Healing T’ai Chi
…the award-winning blog of seated exercises to balance mind, body and spirit for people of all ages and levels of fitness.
“The greatest virtue is to follow Tao and Tao alone.
The Tao is elusive and intangible
Oh, it is intangible and elusive, and yet within is image.
Oh, it is elusive and intangible, and yet within is form.
Oh, it is dim and dark, and yet within is essence.
This essense is very real, and therein lies faith.
From the very beginning until now its name has never been forgotten.
Thus I perceive the creation.
How do I know the ways of creation?
Because of this.”
Tao Te Ching #21, translated by Gia Fu Feng and Jane English
In this exercise we will be loosening and relaxing our shoulders. Don’t try to breathe in time with the movements just breathe normally. However, it is always a good idea to take 3 to 6 slow diaphragmatic breaths in through your nose and out through your mouth before beginning each exercise.
Shoulder shrugs and circles:
Begin seated as usual with your feet flat on the floor shoulder-width apart, hips tucked under.
Lift your shoulders toward your ears and then let them drop, remaining completely relaxed so that they drop of their own accord.
Repeat the shoulder “shrugs” 6 to 12 times then circle both shoulders backward for the same number of times you “shrugged” them.
Reverse and repeat the same number of circles forward staying relaxed throughout.
Complete the exercise with 3 repetitions of Centering Ch’i as described below.
Breathe in through your nose tightening your abdomen as you do so. (Note that this is the opposite of the way we breathe during the other exercises.)
Lift your arms out to the side, slowly twisting them so that your palms will be facing the ceiling when over your head (toward the back of your head so that your hands are directly over the 3 major pressure points).
Your arms are twisted so that the ch’i is “locked”. Look upward as though you can see your hands through your head.
Breathe out through your mouth and release the ch’i quickly by turning your hands so that the palms are now facing downward.
Lower your arms slowly as you breathe out and release just your lower abdomen, returning your arms to the position in front of the lower dan tien.

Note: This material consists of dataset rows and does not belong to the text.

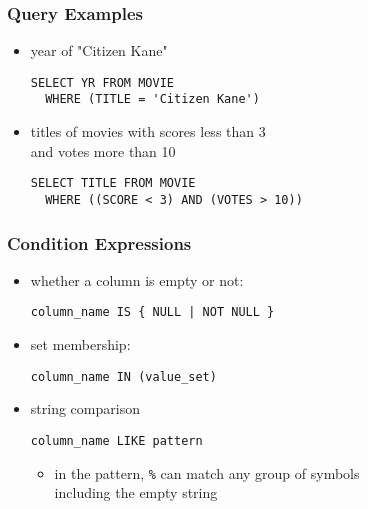 \documentclass[dvipsnames]{beamer}
\theoremstyle{plain}
\begin{document}
\begin{frame}[fragile]
  \frametitle{Query Examples}

  \begin{itemize}
    \item year of "Citizen Kane"
    \begin{lstlisting}
SELECT YR FROM MOVIE
  WHERE (TITLE = 'Citizen Kane')
    \end{lstlisting}

    \pause
    \item titles of movies with scores less than 3\\
      and votes more than 10
    \begin{lstlisting}
SELECT TITLE FROM MOVIE
  WHERE ((SCORE < 3) AND (VOTES > 10))
    \end{lstlisting}
  \end{itemize}
\end{frame}

\begin{frame}[fragile]
  \frametitle{Condition Expressions}

  \begin{itemize}
    \item whether a column is empty or not:\\
    \begin{lstlisting}
column_name IS { NULL | NOT NULL }
    \end{lstlisting}

    \pause
    \item set membership:\\
    \begin{lstlisting}
column_name IN (value_set)
    \end{lstlisting}

    \pause
    \item string comparison
    \begin{lstlisting}
column_name LIKE pattern
    \end{lstlisting}
    \begin{itemize}
      \item in the pattern, \lstinline!%! can match any group of symbols\\
        including the empty string
    \end{itemize}
  \end{itemize}
\end{frame}
\end{document}
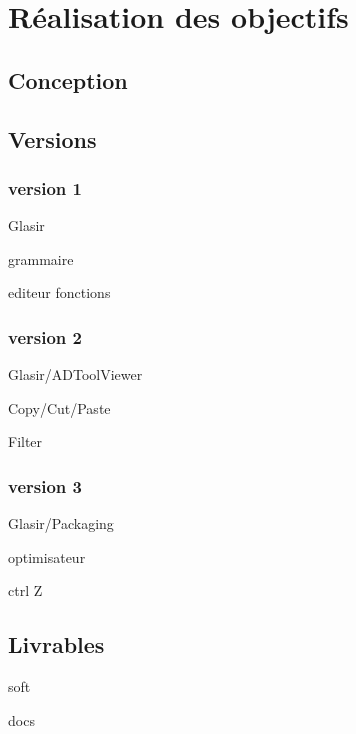 \section{Réalisation des objectifs}
	\subsection{Conception}
	\subsection{Versions}
		\subsubsection{version 1}

			Glasir

			grammaire

			editeur fonctions

		\subsubsection{version 2}

			Glasir/ADToolViewer

			Copy/Cut/Paste

			Filter

		\subsubsection{version 3}

			Glasir/Packaging

			optimisateur

			ctrl Z

	\subsection{Livrables}

			soft

			docs
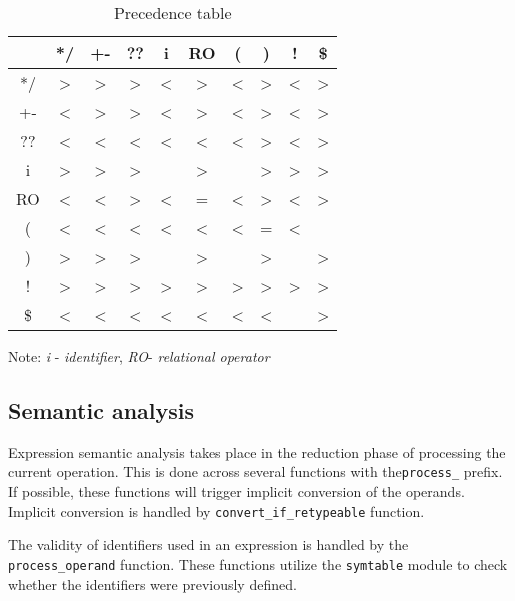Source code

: \begin{table}[ht]
\centering
\label{table:precedence}
\begin{tabular}{| c | c c c | c c c | c c c |}
    \hline
        & */ & +- & ?? & i & RO &  (  &  )  & ! & \$ \\
    \hline
    */ & \textgreater & \textgreater & \textgreater & \textless & \textgreater & \textless & \textgreater & \textless & \textgreater \\
    +- & \textless & \textgreater & \textgreater  & \textless & \textgreater & \textless & \textgreater & \textless & \textgreater \\
    ?? & \textless & \textless & \textless & \textless & \textless & \textless & \textgreater & \textless & \textgreater \\
    \hline
    i  &  \textgreater & \textgreater & \textgreater &  & \textgreater &  & \textgreater & \textgreater & \textgreater \\
     RO & \textless & \textless & \textgreater & \textless & = & \textless & \textgreater & \textless & \textgreater \\
    (  & \textless & \textless & \textless & \textless & \textless & \textless & = & \textless &  \\
    \hline
    )  & \textgreater & \textgreater & \textgreater &  & \textgreater &  & \textgreater &  & \textgreater \\
    !  & \textgreater & \textgreater & \textgreater & \textgreater & \textgreater & \textgreater & \textgreater & \textgreater & \textgreater \\
    \$ & \textless & \textless & \textless & \textless & \textless & \textless & \textless &  & \textgreater \\
    \hline
\end{tabular}
\caption{Precedence table}
\begin{center}    
    \begin{minipage}{8cm}
          \small
          Note:
          \textit{i} - \textit{identifier},
          \textit{RO}- \textit{relational operator}
    \end{minipage}
\end{center}
\end{table}



\subsection{Semantic analysis}
Expression semantic analysis takes place in the reduction phase of processing the current operation. This is done across several functions with the\texttt{process\_} prefix. If possible, these functions will trigger implicit conversion of the operands. Implicit conversion is handled by \verb|convert_if_retypeable| function.

The validity of identifiers used in an expression is handled by the \verb|process_operand| function. These functions utilize the \verb|symtable| module to check whether the identifiers were previously defined.



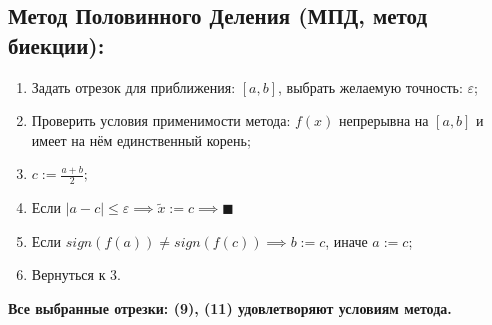 \subsection{Метод  Половинного Деления (МПД, метод биекции):}
\begin{enumerate}
    \item Задать отрезок для приближения: $[a, b]$, выбрать желаемую точность: $\varepsilon$;
    \item Проверить условия применимости метода: $f(x)$ непрерывна на $[a, b]$ и имеет на нём единственный корень;
    \item $c:=\frac{a+b}{2};$
    \item Если $|a-c|\le\varepsilon\implies \widetilde{x}:=c\implies\blacksquare$
    \item Если $sign(f(a)) \ne sign(f(c))\implies b:=c$, иначе $a:=c$;
    \item Вернуться к 3.
\end{enumerate}
{\bf Все выбранные отрезки: (9), (11) удовлетворяют условиям метода.}

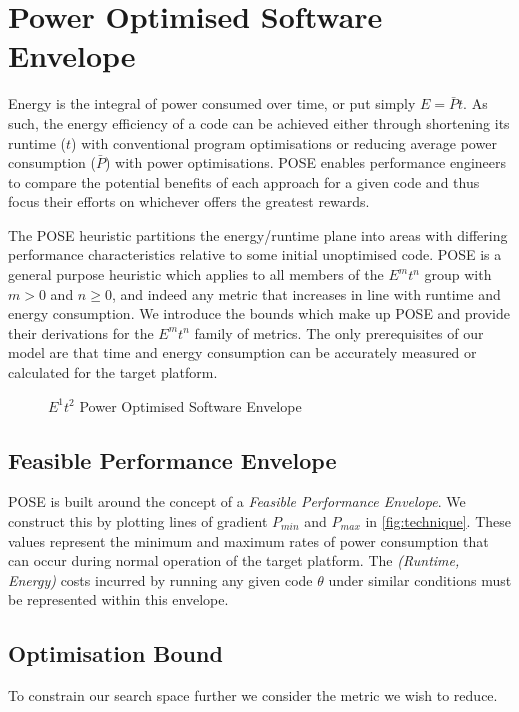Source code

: \section{Power Optimised Software Envelope}
\label{sec:pose}
\noindent
Energy is the integral of power consumed over time, or put simply $E = \bar{P}t$.
As such, the energy efficiency of a code can be achieved either through shortening its runtime ($t$) with conventional program optimisations or reducing average power consumption ($\bar{P}$) with power optimisations.
POSE enables performance engineers to compare the potential benefits of each approach for a given code and thus focus their efforts on whichever offers the greatest rewards.

The POSE heuristic partitions the energy/runtime plane into areas with differing performance characteristics relative to some initial unoptimised code.
POSE is a general purpose heuristic which applies to all members of the $E^mt^n$ group with $m > 0$ and $n \geq 0$, and indeed any metric that increases in line with runtime and energy consumption.
We introduce the bounds which make up POSE and provide their derivations for the $E^mt^n$ family of metrics.
The only prerequisites of our model are that time and energy consumption can be accurately measured or calculated for the target platform.

\begin{figure}
\scriptsize
\centering

\caption{$E^1t^2$ Power Optimised Software Envelope}
\label{fig:technique}
\end{figure}

\subsection{Feasible Performance Envelope}
\noindent
POSE is built around the concept of a \emph{Feasible Performance Envelope}.
We construct this by plotting lines of gradient $P_{min}$ and $P_{max}$ in \autoref{fig:technique}.
These values represent the minimum and maximum rates of power consumption that can occur during normal operation of the target platform.
The \textit{(Runtime, Energy)} costs incurred by running any given code $\theta$ under similar conditions must be represented within this envelope.

\subsection{Optimisation Bound}
\noindent
To constrain our search space further we consider the metric we wish to reduce.

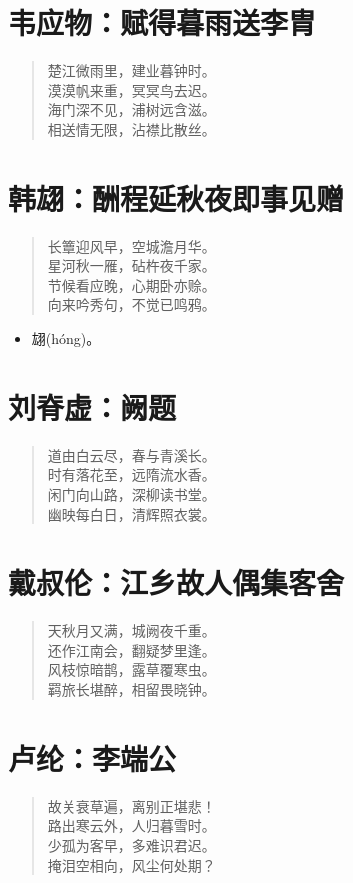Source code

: \documentclass[12pt,oneside]{book}
\newenvironment{shici}{
\begin{verse}
\centering\large\hspace{12pt}}
{\end{verse}}
\begin{document}
\chapter{韦应物：赋得暮雨送李胄}
\begin{shici}
楚江微雨里，建业暮钟时。\\
漠漠帆来重，冥冥鸟去迟。\\
海门深不见，浦树远含滋。\\
相送情无限，沾襟比散丝。
\end{shici}

\chapter{韩翃：酬程延秋夜即事见赠}
\begin{shici}
长簟迎风早，空城澹月华。\\
星河秋一雁，砧杵夜千家。\\
节候看应晚，心期卧亦赊。\\
向来吟秀句，不觉已鸣鸦。
\end{shici}

\begin{itemize}
\item 翃(hóng)。
\end{itemize}

\chapter{刘脊虚：阙题}
\begin{shici}
道由白云尽，春与青溪长。\\
时有落花至，远隋流水香。\\
闲门向山路，深柳读书堂。\\
幽映每白日，清辉照衣裳。
\end{shici}

\chapter{戴叔伦：江乡故人偶集客舍}
\begin{shici}
天秋月又满，城阙夜千重。\\
还作江南会，翻疑梦里逢。\\
风枝惊暗鹊，露草覆寒虫。\\
羁旅长堪醉，相留畏晓钟。
\end{shici}

\chapter{卢纶：李端公}
\begin{shici}
故关衰草遍，离别正堪悲！\\
路出寒云外，人归暮雪时。\\
少孤为客早，多难识君迟。\\
掩泪空相向，风尘何处期？
\end{shici}
\end{document}
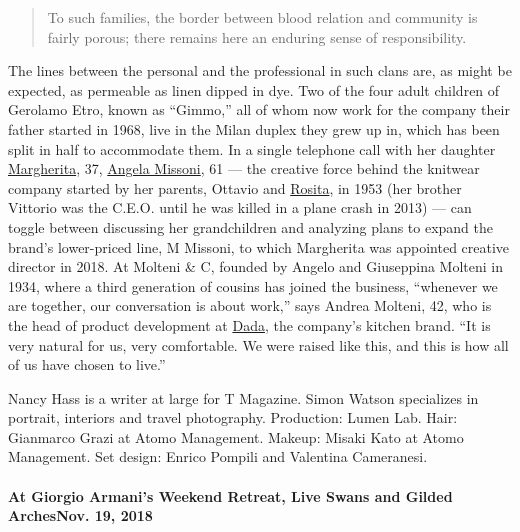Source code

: \begin{quote}
To such families, the border between blood relation and community is
fairly porous; there remains here an enduring sense of responsibility.
\end{quote}

The lines between the personal and the professional in such clans are,
as might be expected, as permeable as linen dipped in dye. Two of the
four adult children of Gerolamo Etro, known as ``Gimmo,'' all of whom
now work for the company their father started in 1968, live in the Milan
duplex they grew up in, which has been split in half to accommodate
them. In a single telephone call with her daughter
\href{https://www.nytimes.com/2018/01/02/t-magazine/margherita-missoni-amos-juice-recipe.html}{Margherita},
37,
\href{https://www.nytimes.com/2016/12/05/t-magazine/fashion/angela-missoni-hand-collection.html}{Angela
Missoni}, 61 --- the creative force behind the knitwear company started
by her parents, Ottavio and
\href{https://www.nytimes.com/2017/07/11/t-magazine/rosita-missoni-garden-home.html}{Rosita},
in 1953 (her brother Vittorio was the C.E.O. until he was killed in a
plane crash in 2013) --- can toggle between discussing her grandchildren
and analyzing plans to expand the brand's lower-priced line, M Missoni,
to which Margherita was appointed creative director in 2018. At Molteni
\& C, founded by Angelo and Giuseppina Molteni in 1934, where a third
generation of cousins has joined the business, ``whenever we are
together, our conversation is about work,'' says Andrea Molteni, 42, who
is the head of product development at
\href{https://www.dada-kitchens.com/us/}{Dada}, the company's kitchen
brand. ``It is very natural for us, very comfortable. We were raised
like this, and this is how all of us have chosen to live.''

Nancy Hass is a writer at large for T Magazine. Simon Watson specializes
in portrait, interiors and travel photography. Production: Lumen Lab.
Hair: Gianmarco Grazi at Atomo Management. Makeup: Misaki Kato at Atomo
Management. Set design: Enrico Pompili and Valentina Cameranesi.

\href{https://www.nytimes.com/2018/11/19/t-magazine/giorgio-armani-home-broni-italy.html}{}

\hypertarget{at-giorgio-armanis-weekend-retreat-live-swans-and-gilded-archesnov-19-2018}{%
\paragraph{At Giorgio Armani's Weekend Retreat, Live Swans and Gilded
ArchesNov. 19,
2018}\label{at-giorgio-armanis-weekend-retreat-live-swans-and-gilded-archesnov-19-2018}}


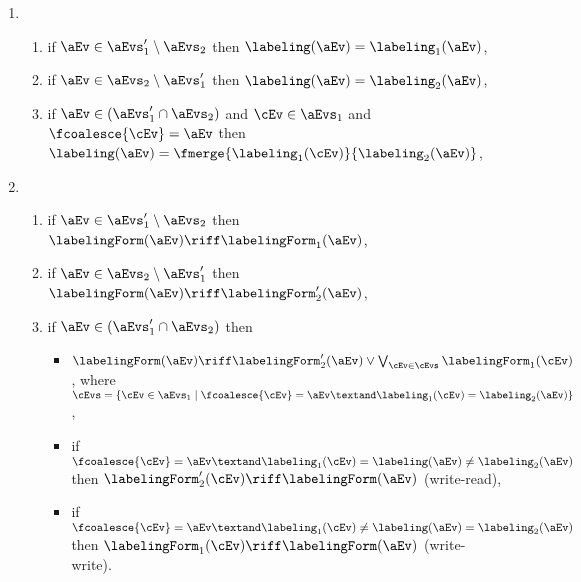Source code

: \begin{enumerate}[topsep=0pt,label=(\textsc{s}\arabic*),ref=\textsc{s}\arabic*]
\item[] \setcounter{enumi}{\value{lambda}} 
  \begin{enumerate}[leftmargin=0pt]
  \item \label{seq-lambda-merge1}
    if $\aEv\in\aEvs_1'\setminus\aEvs_2$ then $\labeling(\aEv)=\labeling_1(\aEv)$,
  \item \label{seq-lambda-merge2}
    if $\aEv\in\aEvs_2\setminus\aEvs_1'$ then $\labeling(\aEv)=\labeling_2(\aEv)$,
  \item \label{seq-lambda-merge12}
    if $\aEv\in(\aEvs_1'\cap\aEvs_2)$ and $\cEv\in\aEvs_1$ and $\fcoalesce{\cEv}=\aEv$ then
    $\labeling(\aEv)= \fmerge{\labeling_1(\cEv)}{\labeling_2(\aEv)}$,
  \end{enumerate}
\item[] \setcounter{enumi}{\value{kappa}} 
  \begin{enumerate}[leftmargin=0pt]
  \item \label{seq-kappa-merge1}
    if $\aEv\in\aEvs_1'\setminus\aEvs_2$ then $\labelingForm(\aEv) \riff \labelingForm_1(\aEv)$,
  \item \label{seq-kappa-merge2}
    if $\aEv\in\aEvs_2\setminus\aEvs_1'$ then $\labelingForm(\aEv) \riff \labelingForm'_2(\aEv)$,
  \item \label{seq-kappa-merge12}
    if $\aEv\in(\aEvs_1'\cap\aEvs_2)$ then
    \begin{itemize}
    \item $\labelingForm(\aEv) \riff \labelingForm'_2(\aEv) \lor \bigvee_{\cEv\in\cEvs}\labelingForm_1(\cEv)$,
      where $\cEvs=\{\cEv\in\aEvs_1\mid \fcoalesce{\cEv}=\aEv \textand \labeling_1(\cEv)=\labeling_2(\aEv)\}$,
    \item if $\fcoalesce{\cEv}=\aEv \textand \labeling_1(\cEv)=\labeling(\aEv)\neq\labeling_2(\aEv)$ then
      $\labelingForm_2'(\cEv) \riff \labelingForm(\aEv)$ (write-read),
    \item if $\fcoalesce{\cEv}=\aEv \textand \labeling_1(\cEv)\neq\labeling(\aEv)=\labeling_2(\aEv)$ then
      $\labelingForm_1(\cEv) \riff \labelingForm(\aEv)$ (write-write).
    \end{itemize}
  \end{enumerate}
\end{enumerate}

Remember – this lower ch’i storage area is about 3 finger-widths below your belly button in the center of the body.
(illustration from Michael Reed Gach’s Acupressure’s Potent Points)
Gates of Consciousness (GB20) is located at the back of the head below the base of the skull. You can find this point in the hollow between the 2 large vertical neck muscles.
Press firmly on one point or on both points at the same time for no less than a fulll minute as often as necessary.
Benefits: This effective pressure point will relieve a stiff neck, a headache or arthritis of the shoulders and neck.
Don’t forget to drink water at the end of your exercise session or any time you begin to feel thirsty. A Word of Caution…If you have or have had problems with your kidneys, please consult your physician.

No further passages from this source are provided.